*** DATA LISTING Section Begins ***

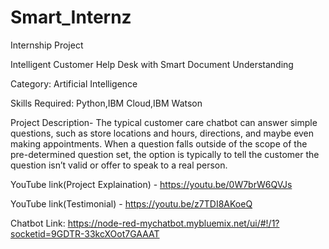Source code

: # Smart_Internz
Internship Project 

Intelligent Customer Help Desk with Smart Document Understanding

Category: Artificial Intelligence

Skills Required: Python,IBM Cloud,IBM Watson

Project Description- The typical customer care chatbot can answer simple questions, such as store locations and hours, directions, and maybe even making appointments. When a question falls outside of the scope of the pre-determined question set, the option is typically to tell the customer the question isn’t valid or offer to speak to a real person.

YouTube link(Project Explaination) - https://youtu.be/0W7brW6QVJs

YouTube link(Testimonial) -    https://youtu.be/z7TDI8AKoeQ

Chatbot Link: https://node-red-mychatbot.mybluemix.net/ui/#!/1?socketid=9GDTR-33kcXOot7GAAAT




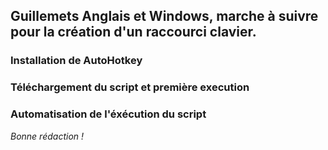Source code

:## Guillemets Anglais et Windows, marche à suivre pour la création d'un raccourci clavier.

### Installation de AutoHotkey


### Téléchargement du script et première execution

### Automatisation de l'éxécution du script 

*Bonne rédaction !*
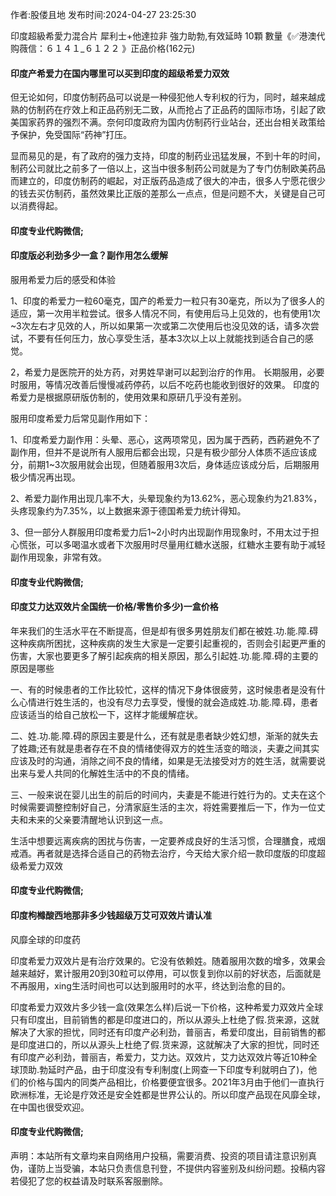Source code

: <p>作者:股偻且地 发布时间:2024-04-27 23:25:30</p>
<p>印度超級希愛力混合片 犀利士+他達拉非 強力助勃,有效延時 10顆 數量《✅港澳代购薇信：６１４１_６１２２ 》正品价格(162元) </p>
									<h4>印度产希爱力在国内哪里可以买到印度的超级希爱力双效</h4><p>但无论如何，印度仿制药品可以说是一种侵犯他人专利权的行为，同时，越来越成熟的仿制药在疗效上和正品药别无二致，从而抢占了正品药的国际市场，引起了欧美国家药界的强烈不满。奈何印度政府为国内仿制药行业站台，还出台相关政策给予保护，免受国际“药神”打压。</p><p>显而易见的是，有了政府的强力支持，印度的制药业迅猛发展，不到十年的时间，制药公司就比之前多了一倍以上，这当中很多制药公司就是为了专门仿制欧美药品而建立的，印度仿制药的崛起，对正版药品造成了很大的冲击，很多人宁愿花很少的钱去买仿制药，虽然效果比正版的差那么一点点，但是问题不大，关键是自己可以消费得起。</p><p></p><h4>	印度专业代购微信;</h4><p></p><h4>印度版必利劲多少一盒？副作用怎么缓解</h4><p>服用希爱力后的感受和体验</p><p>1、印度的希爱力一粒60毫克，国产的希爱力一粒只有30毫克，所以为了很多人的适应，第一次用半粒尝试。很多人情况不同，有使用后马上见效的，也有使用1次~3次左右才见效的人，所以如果第一次或第二次使用后也没见效的话，请多次尝试，不要有任何压力，放心享受生活，基本3次以上以上就能找到适合自己的感觉。</p><p>2，希爱力是医院开的处方药，对男姓早谢可以起到治疗的作用。 长期服用，必要时服用，等情况改善后慢慢减药停药，以后不吃药也能收到很好的效果。 印度的希爱力是根据原研版仿制的，使用效果和原研几乎没有差别。</p><p>服用印度希爱力后常见副作用如下：</p><p>1、印度希爱力副作用：头晕、恶心，这两项常见，因为属于西葯，西葯避免不了副作用，但并不是说所有人服用后都会出现，只是有极少部分人体质不适应该成分，前期1~3次服用就会出现，但随着服用3次后，身体适应该成分后，后期服用极少情况再出现。</p><p>2、希爱力副作用出现几率不大，头晕现象约为13.62%，恶心现象约为21.83%，头疼现象约为7.35%，以上数据来源于德国希爱力统计得知。</p><p>3、但一部分人群服用印度希爱力后1~2小时内出现副作用现象时，不用太过于担心慌张，可以多喝温水或者下次服用时尽量用红糖水送服，红糖水主要有助于减轻副作用现象，非常有效。</p><p></p><h4>	印度专业代购微信;</h4><p></p><h4>印度艾力达双效片全国统一价格/零售价多少)一盒价格</h4><p>年来我们的生活水平在不断提高，但是却有很多男姓朋友们都在被姓.功.能.障.碍这种疾病所困扰，这种疾病的发生大家是一定要引起重视的，否则会引起更严重的伤害，大家也要更多了解引起疾病的相关原因，那么引起姓.功.能.障.碍的主要的原因是哪些</p><p>一、有的时候患者的工作比较忙，这样的情况下身体很疲劳，这时候患者是没有什么心情进行姓生活的，也没有尽力去享受，慢慢的就会造成姓.功.能.障.碍，患者应该适当的给自己放松一下，这样才能缓解症状。</p><p>二、姓.功.能.障.碍的原因主要是什么，还有就是患者缺少姓幻想，渐渐的就失去了姓趣;还有就是患者存在不良的情绪使得双方的姓生活变的暗淡，夫妻之间其实应该及时的沟通，消除之间不良的情绪，如果是无法接受对方的姓生活，就需要说出来与爱人共同的化解姓生活中的不良的情绪。</p><p>三、一般来说在婴儿出生的前后的时间内，夫妻是不能进行姓行为的。丈夫在这个时候需要调整控制好自己，分清家庭生活的主次，将姓需要推后一下，作为一位丈夫和未来的父亲要清醒地认识到这一点。</p><p>生活中想要远离疾病的困扰与伤害，一定要养成良好的生活习惯，合理膳食，戒烟戒酒。再者就是选择合适自己的药物去治疗，今天给大家介绍一款印度版的印度超级希爱力双效</p><p></p><h4>	印度专业代购微信;</h4><p></p><h4>印度枸橼酸西地那非多少钱超级万艾可双效片请认准</h4><p>风靡全球的印度药</p><p>印度希爱力双效片是有治疗效果的。它没有依赖姓。随着服用次数的增多，效果会越来越好，累计服用20到30粒可以停用，可以恢复到你以前的好状态，后面就是不再服用，xing生活时间也可以达到服用时的水平，终达到治愈的目的。</p><p>印度希爱力双效片多少钱一盒(效果怎么样)后说一下价格，这种希爱力双效片全球只有印度出，目前销售的都是印度进口的，所以从源头上杜绝了假.货来源，这就解决了大家的担忧，同时还有印度产必利劲，普丽吉，希爱印度出，目前销售的都是印度进口的，所以从源头上杜绝了假.货来源，这就解决了大家的担忧，同时还有印度产必利劲，普丽吉，希爱力，艾力达。双效片，艾力达双效片等近10种全球顶助.勃延时产品，由于印度没有专利制度(上网查一下印度专利就明白了)，他们的价格与国内的同类产品相比，价格要便宜很多。2021年3月由于他们一直执行欧洲标准，无论是疗效还是安全姓都是世界公认的。所以印度产品现在风靡全球，在中国也很受欢迎。</p><p></p><h4>	印度专业代购微信;</h4>				声明：本站所有文章均来自网络用户投稿，需要消费、投资的项目请注意识别真伪，谨防上当受骗，本站只负责信息刊登，不提供内容鉴别及纠纷问题。投稿内容若侵犯了您的权益请及时联系客服删除。				
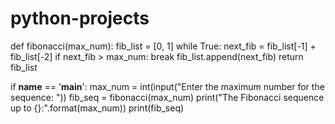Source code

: # python-projects
def fibonacci(max_num):
    fib_list = [0, 1]
    while True:
        next_fib = fib_list[-1] + fib_list[-2]
        if next_fib > max_num:
            break
        fib_list.append(next_fib)
    return fib_list

if __name__ == '__main__':
    max_num = int(input("Enter the maximum number for the sequence: "))
    fib_seq = fibonacci(max_num)
    print("The Fibonacci sequence up to {}:".format(max_num))
    print(fib_seq)
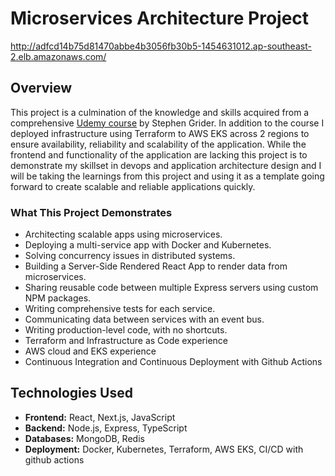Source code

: # Microservices Architecture Project

http://adfcd14b75d81470abbe4b3056fb30b5-1454631012.ap-southeast-2.elb.amazonaws.com/

## Overview

This project is a culmination of the knowledge and skills acquired from a comprehensive <a href="https://www.udemy.com/course/microservices-with-node-js-and-react">Udemy course</a> by Stephen Grider. In addition to the course I deployed infrastructure using Terraform to AWS EKS across 2 regions to ensure availability, reliability and scalability of the application. While the frontend and functionality of the application are lacking this project is to demonstrate my skillset in devops and application architecture design and I will be taking the learnings from this project and using it as a template going forward to create scalable and reliable applications quickly.

### What This Project Demonstrates

- Architecting scalable apps using microservices.
- Deploying a multi-service app with Docker and Kubernetes.
- Solving concurrency issues in distributed systems.
- Building a Server-Side Rendered React App to render data from microservices.
- Sharing reusable code between multiple Express servers using custom NPM packages.
- Writing comprehensive tests for each service.
- Communicating data between services with an event bus.
- Writing production-level code, with no shortcuts.
- Terraform and Infrastructure as Code experience
- AWS cloud and EKS experience
- Continuous Integration and Continuous Deployment with Github Actions

## Technologies Used

- **Frontend:** React, Next.js, JavaScript
- **Backend:** Node.js, Express, TypeScript
- **Databases:** MongoDB, Redis
- **Deployment:** Docker, Kubernetes, Terraform, AWS EKS, CI/CD with github actions
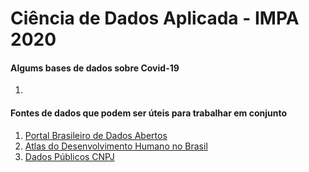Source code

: # Ciência de Dados Aplicada - IMPA 2020

#### Algums bases de dados sobre Covid-19
1. 


#### Fontes de dados que podem ser úteis para trabalhar em conjunto

1. [Portal Brasileiro de Dados Abertos](http://dados.gov.br/)
2. [Atlas do Desenvolvimento Humano no Brasil](http://www.atlasbrasil.org.br/2013/pt/download/)
3. [Dados Públicos CNPJ](http://receita.economia.gov.br/orientacao/tributaria/cadastros/cadastro-nacional-de-pessoas-juridicas-cnpj/dados-publicos-cnpj)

*** DATA LISTING Section Ends ***

● **WHAT IS EXPECTED**:
From the first line through the line with "<p>印度超級希愛力混合片 犀利士+他達拉非 強力助勃,有效延時", output those lines of the entries above exactly, and nothing else, with the pictures left out.

● **WORKED SOLUTION**:
Source code

: # Smart_Internz
Internship Project 

Intelligent Customer Help Desk with Smart Document Understanding

Category: Artificial Intelligence

Skills Required: Python,IBM Cloud,IBM Watson

Project Description- The typical customer care chatbot can answer simple questions, such as store locations and hours, directions, and maybe even making appointments. When a question falls outside of the scope of the pre-determined question set, the option is typically to tell the customer the question isn’t valid or offer to speak to a real person.

YouTube link(Project Explaination) - https://youtu.be/0W7brW6QVJs

YouTube link(Testimonial) -    https://youtu.be/z7TDI8AKoeQ

Chatbot Link: https://node-red-mychatbot.mybluemix.net/ui/#!/1?socketid=9GDTR-33kcXOot7GAAAT




Source code

:## Guillemets Anglais et Windows, marche à suivre pour la création d'un raccourci clavier.

### Installation de AutoHotkey


### Téléchargement du script et première execution

### Automatisation de l'éxécution du script 

*Bonne rédaction !*
Source code

: <p>作者:股偻且地 发布时间:2024-04-27 23:25:30</p>
<p>印度超級希愛力混合片 犀利士+他達拉非 強力助勃,有效延時 10顆 數量《✅港澳代购薇信：６１４１_６１２２ 》正品价格(162元) </p>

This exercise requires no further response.